Almost four years of congressional work culminated in the Omnibus Trade and Competitiveness Act of 1988, which incorporated and expanded on the broad strategic focus of the Young Commission.
Economic policy in the 1990s followed the outlines of the competitiveness strategy. Presidents Bush and Clinton reduced deficits to improve the climate for investment, supported higher standards for K-12 education, and actively negotiated trade agreements. Clinton added an aggressive approach to promoting U.S. exports. Bush provided initial funding for thetechnology initiatives created by Congress in 1988, and Clinton sought sharply increased funding for technology programs, added impetus to the 1980s initiatives designed to speed the transfer of technologies from universities and the national laboratories to the commercial market, and actively promoted the spread of the Internet. Beyond education, Clinton emphasized training and lifelong learning as necessary to prepare Americans for an era of rapid change and global competition.

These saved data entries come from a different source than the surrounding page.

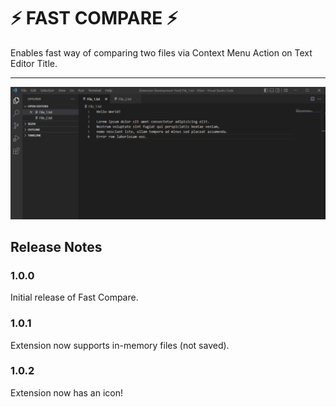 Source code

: # ⚡ FAST COMPARE ⚡

Enables fast way of comparing two files via Context Menu Action on Text Editor Title.

*************************************

![Exhebition](src/img/Animation.gif)

## Release Notes

### 1.0.0

Initial release of Fast Compare.

### 1.0.1

Extension now supports in-memory files (not saved).

### 1.0.2

Extension now has an icon! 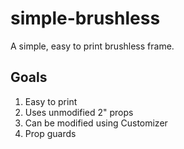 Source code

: # simple-brushless
A simple, easy to print brushless frame.

## Goals
1. Easy to print
2. Uses unmodified 2" props
3. Can be modified using Customizer
4. Prop guards
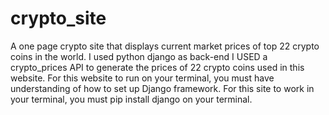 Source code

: # crypto_site
A one page crypto site that displays current market prices of top 22 crypto coins in the world.
I used python django as back-end
I USED a crypto_prices API to generate the prices of 22 crypto coins used in this website.
For this website to run on your terminal, you must have understanding of how to set up Django framework.
For this site to work in your terminal, you must pip install django on your terminal.

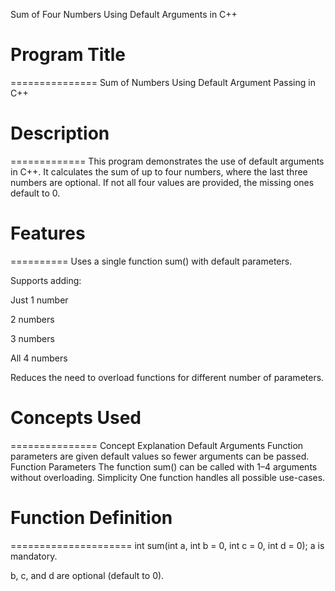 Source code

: Sum of Four Numbers Using Default Arguments in C++

# Program Title
===============
Sum of Numbers Using Default Argument Passing in C++



# Description
=============
This program demonstrates the use of default arguments in C++.
It calculates the sum of up to four numbers, where the last three numbers are optional.
If not all four values are provided, the missing ones default to 0.



# Features
==========
Uses a single function sum() with default parameters.

Supports adding:

Just 1 number

2 numbers

3 numbers

All 4 numbers

Reduces the need to overload functions for different number of parameters.



# Concepts Used
===============
Concept	Explanation
Default Arguments	Function parameters are given default values so fewer arguments can be passed.
Function Parameters	The function sum() can be called with 1–4 arguments without overloading.
Simplicity	One function handles all possible use-cases.



# Function Definition
=====================
int sum(int a, int b = 0, int c = 0, int d = 0);
a is mandatory.

b, c, and d are optional (default to 0).
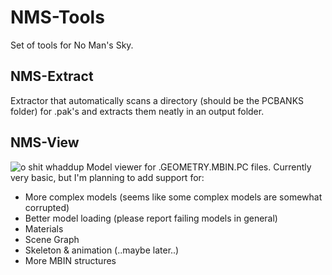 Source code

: # NMS-Tools
Set of tools for No Man's Sky.

## NMS-Extract
Extractor that automatically scans a directory (should be the PCBANKS folder) for .pak's and extracts them neatly in an output folder.

## NMS-View
![o shit whaddup](http://i.imgur.com/vMc0eLS.png)
Model viewer for .GEOMETRY.MBIN.PC files. Currently very basic, but I'm planning to add support for:

* More complex models (seems like some complex models are somewhat corrupted)
* Better model loading (please report failing models in general)
* Materials
* Scene Graph
* Skeleton & animation (..maybe later..)
* More MBIN structures

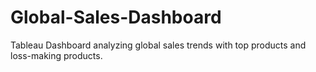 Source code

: # Global-Sales-Dashboard
Tableau Dashboard analyzing global sales trends with top products and loss-making products.
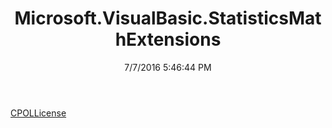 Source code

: ﻿---
title: Microsoft.VisualBasic.StatisticsMathExtensions
date: 7/7/2016 5:46:44 PM
---

[CPOLLicense](T-Microsoft.VisualBasic.StatisticsMathExtensions.CPOLLicense.html)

How much did the competitiveness strategy’s focus on long-term productivity growth contribute to the prosperity of the 1990s? Corporate investment rose sharply. Millions of Americans took advantage of new opportunities for education and training. Small manufacturers nationwide sought advice from government-supported manufacturing extension centers on everything from plant layouts to new technologies. By the end of the 1990s, Americans were referring to the Goldilocks economy, in which everything was just right.
The government’s competitiveness strategy did not stand alone. Corporate America became much more efficient and more innovative in the 1980s. Just as corporations were poised to grow in the 1990s, information technology and the Internet created attractive investment opportunities. A series of what economists call favorable supply shocks, including lower oil prices and a strong currency, combined to help keep inflation low.
But the contribution of public policy should not be understated. Not only did it contribute to record-setting prosperity in the 1990s, it also created a useful framework for future economic policy. An economic climate that encourages investment, an outward-looking international economic policy, and a focus on lifelong learning are the elements of a successful and sustainable strategy. Although the roots of the Internet were sown decades in the past, it serves as a powerful daily reminder of the central role of science, technology, and continuous innovation in the United States’ economic future.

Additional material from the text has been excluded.